I was beginning to take what other people were saying into account. That maybe Mozart is a bit overhyped, and only sounds special because of the humane desire to want to hear something divine but that placement turns to dogma. I thought perhaps I was being dogmatic so I tried giving the romantics a serious listen. For a while I thought they right as many of the piano pieces make Mozart's sonatas seem like tacky little excirsizes. Then I just feel a huge burden of existential dread and have to return to Mozart to put myself at ease


----------



## Jacck

Aloevera said:


> I was beginning to take what other people were saying into account. That maybe Mozart is a bit overhyped, and only sounds special because of the humane desire to want to hear something divine but that placement turns to dogma. I thought perhaps I was being dogmatic so I tried giving the romantics a serious listen. For a while I thought they right as many of the piano pieces make Mozart's sonatas seem like tacky little excirsizes. Then I just feel a huge burden of existential dread and have to return to Mozart to put myself at ease


Incidentally, I have spent a lot of time lately listening to piano sonatas - Mozart, Beethoven, Bach (English suites, French suites, keyboard partitas), Schumann, Prokofiev. I love them all. It would be difficult to rank them, but I would definitely place Bach on top. These 18 keyboard suites of Bach (French, Englisch, partitas) are imho some of the best music ever written. But they are demanding and require repeated listening to get. But the Mozart piano sonatas are wonderful. No doubt, but so is Schumann, so is Beethoven and so is Prokofiev and Scriabin and many others.


----------



## Aloevera

Jacck said:


> Incidentally, I have spent a lot of time lately listening to piano sonatas - Mozart, Beethoven, Bach (English suites, French suites, keyboard partitas), Schumann, Prokofiev. I love them all. It would be difficult to rank them, but I would definitely place Bach on top. These 18 keyboard suites of Bach (French, Englisch, partitas) are imho some of the best music ever written. But they are demanding and require repeated listening to get. But the Mozart piano sonatas are wonderful. No doubt, but so is Schumann, so is Beethoven and so is Prokofiev and Scriabin and many others.

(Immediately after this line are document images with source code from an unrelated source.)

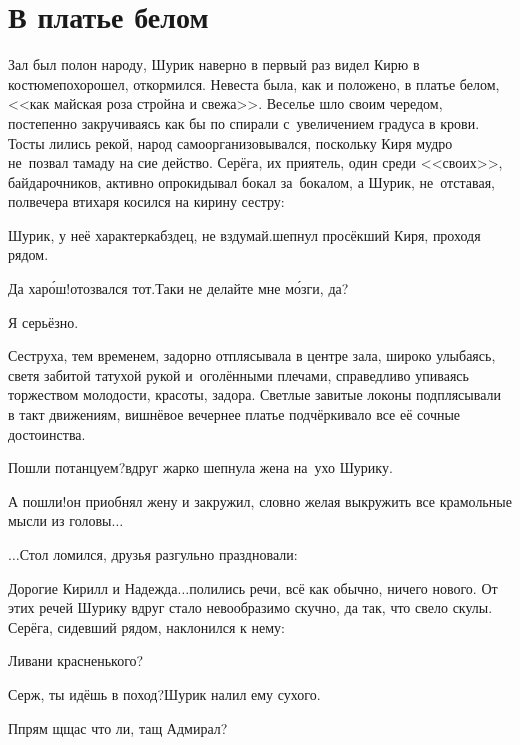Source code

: {
\chapter{В платье белом}
\vepsianrose

\fancyhead[LE]{\fancyplain{}{\bfseries \parttitle}}
\fancyhead[RO]{\fancyplain{}{\bfseries \rightmark}}

Зал был полон народу, Шурик наверно в первый раз видел Кирю в костюме\mdash похорошел, откормился. Невеста была, как и положено, в платье белом, <<как майская роза стройна и свежа>>. Веселье шло своим чередом, постепенно закручиваясь как бы по спирали с~увеличением градуса в крови. Тосты лились рекой, народ самоорганизовывался, поскольку Киря мудро не~позвал тамаду на сие действо. Серёга, их приятель, один среди <<своих>>, байдарочников, активно опрокидывал бокал за~бокалом, а Шурик, не~отставая, полвечера втихаря косился на кирину сестру:

\diagdash Шурик, у неё характер\mdash кабздец, не вздумай.\mdash шепнул просёкший Киря, проходя рядом. 

\diagdash Да хар\'{о}ш!\mdash отозвался тот.\mdash Таки не делайте мне м\'{о}зги, да?

\diagdash Я серьёзно.

Сеструха, тем временем, задорно отплясывала в центре зала, широко улыбаясь, светя забитой татухой рукой и~оголёнными плечами, справедливо упиваясь торжеством молодости, красоты, задора. Светлые завитые локоны подплясывали в такт движениям, вишнёвое вечернее платье подчёркивало все её сочные достоинства.

\diagdash Пошли потанцуем?\mdash вдруг жарко шепнула жена на~ухо Шурику.

\diagdash А пошли!\mdash он приобнял жену и закружил, словно желая выкружить все крамольные мысли из головы$\ldots$

\vspace{0.5cm}
$\ldots$Стол ломился, друзья разгульно праздновали:

\diagdash Дорогие Кирилл и Надежда$\ldots$\mdash полились речи, всё как обычно, ничего нового. От этих речей Шурику вдруг стало невообразимо скучно, да так, что свело скулы. Серёга, сидевший рядом, наклонился к нему:

\diagdash Ливани красненького?

\diagdash Серж, ты идёшь в поход?\mdash Шурик налил ему сухого. 

\diagdash П\sdash прям щ\sdash щас что ли, тащ Адмирал?

}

I mean personally I wouldn't say Mozart's piano sonatas are his high points. Even playing anything by Bach the melodic lines and counter point are much more detailed, in fact in every category there is something which another composer does better at but its difficult to explain, but too much listening to even Bach would make require my soul to be re-watered by Mozart or else I'll become malnourished.

Edit: No doubt that if anyone is a serious musician be it listener or composer they need to listen to many forms of music. And of course I can appreciate many classical pieces and Id say music has progressed since no doubt. IN fact my style in playing is in many ways the exact opposite of his. However to me, Mozart represents a brief period in time - if we are to be Hegelians - that the universe gains awareness of itself


----------



## Kieran

Eusebius12 said:


> Don Giovanni was controversial. It was considered immoral. Beethoven considered it so. And the dinner scene might have disturbed some of its early listeners. And Cosi Fan Tutte is pretty heavy going even today, with its anti-love message. Mind you Mozart would only advise Da Ponte on the libretti, not dictate the subjects. Figaro was much lighter fare, especially after the play was fairly bowdlerized.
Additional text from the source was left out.